Hoy más que nunca hay que rescatar el valor de la reseña y de las recomendaciones, en el contexto no solo de los medios impresos y digitales, sino de las redes sociales. Saber usar las redes es esencial. Ya no nos conformamos, como en otros tiempos, con los suplementos culturales de nuestro país y acaso alguno del extranjero; ha aumentado la disponibilidad de publicaciones en distintos idiomas. El reto educativo es mayor, porque la fiabilidad del canon ha disminuido drásticamente. Homero y Shakespeare están muy presentes en la cultura audiovisual actual, sin embargo, poco les importa a los amantes de la cultura pop el parentesco del universo Marvel o de Juego de tronos con esas fuentes del pasado. No leerán a autores como los mencionados; puede que ni siquiera en las escuelas de Letras.

Rodeados de narraciones en muy diversos formatos, los y las escritores afrontamos el reto tremendo de llegar al segmento de público al que le puede interesar la novela, el cuento, el ensayo, la poesía. Pensábamos que la tecnología digital nos libraría del encierro en los límites estrechos de la nación, pero no ha sido así; el público nacional sigue siendo clave para darse a conocer, asunto que sabemos muy bien los escritores y escritoras venezolanos, que perdimos total o parcialmente la conexión con la lectoría de nuestro país, dentro y fuera de este. Con terquedad, los lectores de literatura prefieren el formato impreso e ir a librerías; quienes no estamos en este circuito no existimos. España sigue siendo el país clave para la literatura en el idioma de Cervantes y lo mejor que le puede pasar a quien escribe novela es que lo publique una transnacional.

En cualquier caso, los jóvenes siguen fluyendo hacia la escritura literaria.

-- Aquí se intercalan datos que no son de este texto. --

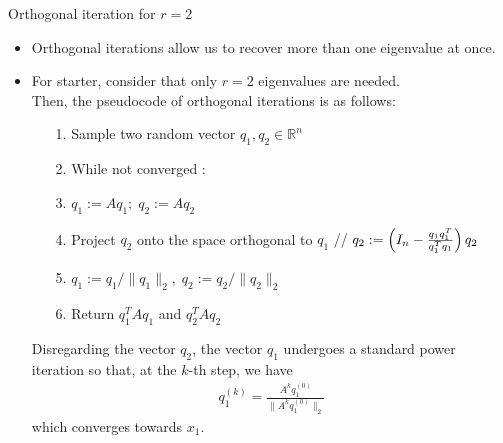 \documentclass[t,usepdftitle=false]{beamer}
\begin{document}
\begin{frame}{Orthogonal iteration for $r=2$}
\begin{itemize}
\item Orthogonal iterations allow us to recover more than one eigenvalue at once.
\item For starter, consider that only $r=2$ eigenvalues are needed.\vspace{.1cm}\\
Then, the pseudocode of orthogonal iterations is as follows:\vspace{.2cm}
\begin{itemize}\normalsize
\item[1.] Sample two random vector $q_1,q_2\in\mathbb{R}^n$\vspace{.07cm}
\item[2.] While not converged :\vspace{.07cm}
\item[3.]\hspace{.4cm}$q_1:=Aq_1;\;q_2:=Aq_2$\vspace{.07cm}
\item[4.]\hspace{.4cm}Project $q_2$ onto the space orthogonal to $q_1$ {\color{gray}// $q_2:=\left(I_n-\frac{q_1q_1^T}{q_1^Tq_1}\right)q_2\hspace{-2cm}$}\vspace{.07cm}
\item[5.]\hspace{.4cm}$q_1:=q_1/\|q_1\|_2,\;q_2:=q_2/\|q_2\|_2$\vspace{.07cm}
\item[6.] Return $q_1^TAq_1$ and $q_2^TAq_2$\vspace{.2cm}
\end{itemize}
Disregarding the vector $q_2$, the vector $q_1$ undergoes a standard power iteration so that, at the $k$-th step, we have
\begin{align*}
q_1^{(k)}=\frac{A^kq_1^{(0)}}{\|A^kq_1^{(0)}\|_2}
\end{align*}
which converges towards $x_1$.
\end{itemize}
\end{frame}
\end{document}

Precisamente en la existencia de nuevos escritores y escritoras, a pesar del declive del prestigio de la literatura, y de lectores fieles de la escritura que se halla a sí misma en las líneas de los grandes exponentes del pasado, reside el bastión más sólido para el arte verbal interesado en retar a los lectores en lugar de complacerlos. Los editores que se vayan por este camino tendrán que seguir con un pie en los réditos y otro en la apuesta literaria; inevitablemente, las adaptaciones al cine, al cómic, a las series de televisión serán garantía de supervivencia. Seguirán proliferando las editoriales de nicho, especializadas, por ejemplo, en poesía. En cuanto a las ferias, habrá que acostumbrarse a compartir espacio con youtubers y con jóvenes autores con pocas lecturas y un sentido agudo de los gustos de sus contemporáneos.

En todo caso, no vale la pena cultivar el pesimismo; es mejor seguir leyendo y escribiendo.